Assignment -> Taking the line with "There are two" as the start, reproduce every line until the records end, exactly and with nothing added.

Data to use ->
== Segment start ==

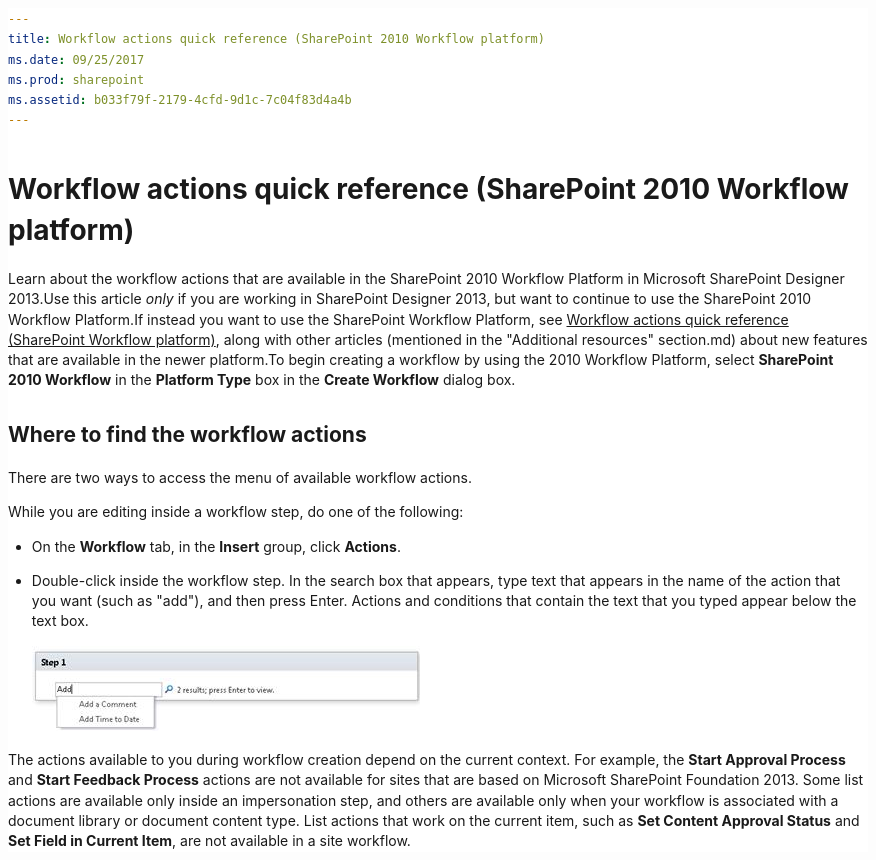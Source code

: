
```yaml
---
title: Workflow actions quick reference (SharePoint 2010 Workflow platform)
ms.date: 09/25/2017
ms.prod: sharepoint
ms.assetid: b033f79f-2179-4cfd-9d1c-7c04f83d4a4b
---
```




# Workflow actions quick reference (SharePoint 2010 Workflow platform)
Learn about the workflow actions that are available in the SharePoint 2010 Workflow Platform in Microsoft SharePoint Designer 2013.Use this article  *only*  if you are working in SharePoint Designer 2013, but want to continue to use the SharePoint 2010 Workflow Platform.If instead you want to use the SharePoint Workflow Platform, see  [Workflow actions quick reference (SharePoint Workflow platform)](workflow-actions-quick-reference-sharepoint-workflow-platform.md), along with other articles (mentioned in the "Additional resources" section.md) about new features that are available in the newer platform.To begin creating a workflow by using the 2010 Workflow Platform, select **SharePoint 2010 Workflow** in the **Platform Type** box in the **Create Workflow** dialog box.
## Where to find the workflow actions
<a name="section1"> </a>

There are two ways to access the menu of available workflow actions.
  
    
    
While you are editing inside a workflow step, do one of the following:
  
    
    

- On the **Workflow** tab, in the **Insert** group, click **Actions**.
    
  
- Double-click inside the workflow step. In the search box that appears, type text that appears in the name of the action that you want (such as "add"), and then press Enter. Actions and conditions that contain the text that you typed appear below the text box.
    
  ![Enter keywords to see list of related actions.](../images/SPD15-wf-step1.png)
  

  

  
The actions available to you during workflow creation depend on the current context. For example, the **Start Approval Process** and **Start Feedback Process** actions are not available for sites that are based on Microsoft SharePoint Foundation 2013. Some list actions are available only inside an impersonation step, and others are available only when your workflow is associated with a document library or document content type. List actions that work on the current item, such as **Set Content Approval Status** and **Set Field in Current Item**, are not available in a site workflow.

== Segment end ==

Response to this exercise ->
There are two ways to access the menu of available workflow actions.
  
    
    
While you are editing inside a workflow step, do one of the following:
  
    
    

- On the **Workflow** tab, in the **Insert** group, click **Actions**.
    
  
- Double-click inside the workflow step. In the search box that appears, type text that appears in the name of the action that you want (such as "add"), and then press Enter. Actions and conditions that contain the text that you typed appear below the text box.
    
  ![Enter keywords to see list of related actions.](../images/SPD15-wf-step1.png)
  

  

  
The actions available to you during workflow creation depend on the current context. For example, the **Start Approval Process** and **Start Feedback Process** actions are not available for sites that are based on Microsoft SharePoint Foundation 2013. Some list actions are available only inside an impersonation step, and others are available only when your workflow is associated with a document library or document content type. List actions that work on the current item, such as **Set Content Approval Status** and **Set Field in Current Item**, are not available in a site workflow.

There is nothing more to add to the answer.